(Source texts of formatted documents)
------

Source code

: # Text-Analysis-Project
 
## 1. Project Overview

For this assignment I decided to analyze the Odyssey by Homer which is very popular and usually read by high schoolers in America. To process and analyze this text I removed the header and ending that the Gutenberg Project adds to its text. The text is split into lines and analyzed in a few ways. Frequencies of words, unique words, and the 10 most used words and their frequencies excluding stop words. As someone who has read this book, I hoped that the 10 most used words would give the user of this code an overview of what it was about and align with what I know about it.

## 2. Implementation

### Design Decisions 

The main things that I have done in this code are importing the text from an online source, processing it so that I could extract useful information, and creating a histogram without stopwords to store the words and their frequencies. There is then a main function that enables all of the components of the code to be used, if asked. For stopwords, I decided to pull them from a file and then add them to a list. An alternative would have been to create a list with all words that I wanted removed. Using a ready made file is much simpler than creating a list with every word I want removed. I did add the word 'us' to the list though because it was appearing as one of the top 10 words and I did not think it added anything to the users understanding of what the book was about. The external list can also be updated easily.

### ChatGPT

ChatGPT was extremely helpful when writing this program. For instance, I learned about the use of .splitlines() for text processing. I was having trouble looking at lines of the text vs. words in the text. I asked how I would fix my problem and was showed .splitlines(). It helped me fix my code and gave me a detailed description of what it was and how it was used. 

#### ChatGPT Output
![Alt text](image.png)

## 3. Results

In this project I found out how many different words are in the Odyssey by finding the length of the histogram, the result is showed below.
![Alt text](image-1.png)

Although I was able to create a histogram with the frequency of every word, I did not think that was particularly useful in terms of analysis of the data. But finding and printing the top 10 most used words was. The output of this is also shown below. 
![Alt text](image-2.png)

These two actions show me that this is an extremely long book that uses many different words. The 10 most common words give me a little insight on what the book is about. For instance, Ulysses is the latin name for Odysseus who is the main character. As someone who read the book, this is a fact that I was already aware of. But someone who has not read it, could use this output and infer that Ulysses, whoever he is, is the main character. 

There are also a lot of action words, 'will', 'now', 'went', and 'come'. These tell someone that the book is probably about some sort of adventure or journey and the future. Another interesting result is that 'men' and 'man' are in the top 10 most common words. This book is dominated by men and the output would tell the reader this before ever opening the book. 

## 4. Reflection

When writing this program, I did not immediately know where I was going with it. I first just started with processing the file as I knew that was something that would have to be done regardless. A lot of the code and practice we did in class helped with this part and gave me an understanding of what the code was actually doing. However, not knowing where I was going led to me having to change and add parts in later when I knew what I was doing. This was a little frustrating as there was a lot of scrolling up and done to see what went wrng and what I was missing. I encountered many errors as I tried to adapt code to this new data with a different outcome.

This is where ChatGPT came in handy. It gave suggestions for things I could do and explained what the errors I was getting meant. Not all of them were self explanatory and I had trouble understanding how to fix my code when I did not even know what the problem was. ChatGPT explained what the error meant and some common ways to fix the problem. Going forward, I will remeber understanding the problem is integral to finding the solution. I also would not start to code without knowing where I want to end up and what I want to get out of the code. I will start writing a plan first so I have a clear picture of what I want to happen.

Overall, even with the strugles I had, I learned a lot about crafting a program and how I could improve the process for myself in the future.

------

**THE TASK:**
Copy every line above in which the string "Odyssey" shows up.

**RESPONSE AREA:**
For this assignment I decided to analyze the Odyssey by Homer which is very popular and usually read by high schoolers in America. To process and analyze this text I removed the header and ending that the Gutenberg Project adds to its text. The text is split into lines and analyzed in a few ways. Frequencies of words, unique words, and the 10 most used words and their frequencies excluding stop words. As someone who has read this book, I hoped that the 10 most used words would give the user of this code an overview of what it was about and align with what I know about it.
In this project I found out how many different words are in the Odyssey by finding the length of the histogram, the result is showed below.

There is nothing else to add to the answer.